──────── STUDY MATERIAL
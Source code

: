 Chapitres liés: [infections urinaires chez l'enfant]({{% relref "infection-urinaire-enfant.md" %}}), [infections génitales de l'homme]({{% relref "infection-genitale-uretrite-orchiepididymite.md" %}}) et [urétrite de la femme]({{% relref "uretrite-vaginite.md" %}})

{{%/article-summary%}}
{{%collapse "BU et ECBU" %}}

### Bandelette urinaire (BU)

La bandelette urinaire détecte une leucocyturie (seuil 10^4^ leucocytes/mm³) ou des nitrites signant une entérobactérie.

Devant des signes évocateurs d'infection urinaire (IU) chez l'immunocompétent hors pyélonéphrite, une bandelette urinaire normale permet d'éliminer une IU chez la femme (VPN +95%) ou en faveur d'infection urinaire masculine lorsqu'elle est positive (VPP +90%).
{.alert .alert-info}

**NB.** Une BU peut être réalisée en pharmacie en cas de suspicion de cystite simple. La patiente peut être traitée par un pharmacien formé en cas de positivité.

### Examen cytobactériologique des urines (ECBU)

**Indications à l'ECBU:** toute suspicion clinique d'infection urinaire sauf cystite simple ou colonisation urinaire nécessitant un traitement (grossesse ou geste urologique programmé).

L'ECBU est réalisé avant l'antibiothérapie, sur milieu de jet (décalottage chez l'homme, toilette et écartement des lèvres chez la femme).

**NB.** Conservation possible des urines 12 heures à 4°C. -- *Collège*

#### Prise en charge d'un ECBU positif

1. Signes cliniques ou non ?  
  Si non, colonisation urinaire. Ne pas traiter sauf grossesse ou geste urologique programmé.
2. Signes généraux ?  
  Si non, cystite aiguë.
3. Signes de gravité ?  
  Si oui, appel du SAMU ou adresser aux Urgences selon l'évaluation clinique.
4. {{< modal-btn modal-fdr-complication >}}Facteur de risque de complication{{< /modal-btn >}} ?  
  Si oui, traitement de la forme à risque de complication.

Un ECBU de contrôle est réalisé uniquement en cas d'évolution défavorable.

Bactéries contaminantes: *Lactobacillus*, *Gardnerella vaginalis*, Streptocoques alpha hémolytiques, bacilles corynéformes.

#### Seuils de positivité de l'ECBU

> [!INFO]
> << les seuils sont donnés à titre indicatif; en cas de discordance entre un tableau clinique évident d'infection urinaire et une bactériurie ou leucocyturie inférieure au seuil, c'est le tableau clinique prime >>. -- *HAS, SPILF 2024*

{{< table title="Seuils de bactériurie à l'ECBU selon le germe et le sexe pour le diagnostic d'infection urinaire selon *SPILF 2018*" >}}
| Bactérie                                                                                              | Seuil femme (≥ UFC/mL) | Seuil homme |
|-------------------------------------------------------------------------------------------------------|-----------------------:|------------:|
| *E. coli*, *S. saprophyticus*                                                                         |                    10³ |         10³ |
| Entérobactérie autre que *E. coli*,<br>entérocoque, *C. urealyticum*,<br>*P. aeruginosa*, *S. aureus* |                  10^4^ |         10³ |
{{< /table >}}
────────────────
Taking the entries above, write out exactly the lines starting with the line containing "### Examen cytobactériologique" and going on through the line containing "de bactériurie à", both included, and nothing else.

→ EXERCISE SOLUTION:
### Examen cytobactériologique des urines (ECBU)

**Indications à l'ECBU:** toute suspicion clinique d'infection urinaire sauf cystite simple ou colonisation urinaire nécessitant un traitement (grossesse ou geste urologique programmé).

L'ECBU est réalisé avant l'antibiothérapie, sur milieu de jet (décalottage chez l'homme, toilette et écartement des lèvres chez la femme).

**NB.** Conservation possible des urines 12 heures à 4°C. -- *Collège*

#### Prise en charge d'un ECBU positif

1. Signes cliniques ou non ?  
  Si non, colonisation urinaire. Ne pas traiter sauf grossesse ou geste urologique programmé.
2. Signes généraux ?  
  Si non, cystite aiguë.
3. Signes de gravité ?  
  Si oui, appel du SAMU ou adresser aux Urgences selon l'évaluation clinique.
4. {{< modal-btn modal-fdr-complication >}}Facteur de risque de complication{{< /modal-btn >}} ?  
  Si oui, traitement de la forme à risque de complication.

Un ECBU de contrôle est réalisé uniquement en cas d'évolution défavorable.

Bactéries contaminantes: *Lactobacillus*, *Gardnerella vaginalis*, Streptocoques alpha hémolytiques, bacilles corynéformes.

#### Seuils de positivité de l'ECBU

> [!INFO]
> << les seuils sont donnés à titre indicatif; en cas de discordance entre un tableau clinique évident d'infection urinaire et une bactériurie ou leucocyturie inférieure au seuil, c'est le tableau clinique prime >>. -- *HAS, SPILF 2024*

{{< table title="Seuils de bactériurie à l'ECBU selon le germe et le sexe pour le diagnostic d'infection urinaire selon *SPILF 2018*" >}}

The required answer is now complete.